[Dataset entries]
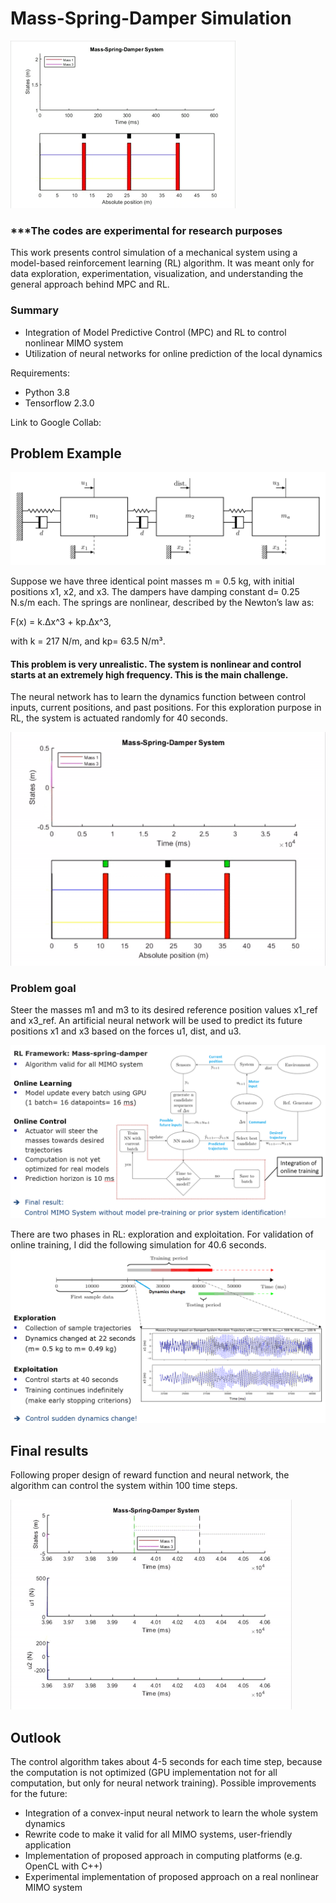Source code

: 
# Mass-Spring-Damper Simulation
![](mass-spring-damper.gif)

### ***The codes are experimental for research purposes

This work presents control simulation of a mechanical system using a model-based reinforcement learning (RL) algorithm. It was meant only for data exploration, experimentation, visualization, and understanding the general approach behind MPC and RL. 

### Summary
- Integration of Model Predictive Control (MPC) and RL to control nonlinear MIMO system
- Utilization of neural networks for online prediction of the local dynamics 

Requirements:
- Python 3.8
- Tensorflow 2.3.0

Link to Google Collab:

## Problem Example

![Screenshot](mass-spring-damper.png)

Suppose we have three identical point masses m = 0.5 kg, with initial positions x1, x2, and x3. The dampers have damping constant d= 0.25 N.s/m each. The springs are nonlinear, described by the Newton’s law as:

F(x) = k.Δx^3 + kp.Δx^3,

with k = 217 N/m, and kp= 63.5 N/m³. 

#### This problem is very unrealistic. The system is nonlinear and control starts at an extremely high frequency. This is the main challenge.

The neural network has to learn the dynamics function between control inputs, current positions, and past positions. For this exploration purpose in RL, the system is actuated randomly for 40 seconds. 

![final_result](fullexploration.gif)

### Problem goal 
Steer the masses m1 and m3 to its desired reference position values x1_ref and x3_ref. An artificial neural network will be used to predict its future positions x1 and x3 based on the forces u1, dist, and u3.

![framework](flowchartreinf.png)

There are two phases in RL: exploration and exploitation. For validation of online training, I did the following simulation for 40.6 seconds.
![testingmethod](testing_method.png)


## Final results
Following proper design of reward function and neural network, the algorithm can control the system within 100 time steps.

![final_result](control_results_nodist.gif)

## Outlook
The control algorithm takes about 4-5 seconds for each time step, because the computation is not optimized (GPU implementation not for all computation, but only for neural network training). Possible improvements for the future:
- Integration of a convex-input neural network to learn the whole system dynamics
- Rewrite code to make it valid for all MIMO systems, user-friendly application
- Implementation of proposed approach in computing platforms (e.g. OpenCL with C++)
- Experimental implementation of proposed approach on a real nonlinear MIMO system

--

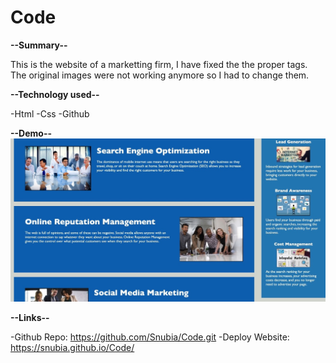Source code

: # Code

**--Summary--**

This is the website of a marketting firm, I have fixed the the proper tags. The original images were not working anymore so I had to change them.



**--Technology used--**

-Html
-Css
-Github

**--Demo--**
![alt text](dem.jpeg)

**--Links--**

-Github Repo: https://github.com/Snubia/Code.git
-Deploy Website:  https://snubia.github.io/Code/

| Task item |
Copy out each line of the data containing the string "proposed".

| Solution to this task |
- Implementation of proposed approach in computing platforms (e.g. OpenCL with C++)
- Experimental implementation of proposed approach on a real nonlinear MIMO system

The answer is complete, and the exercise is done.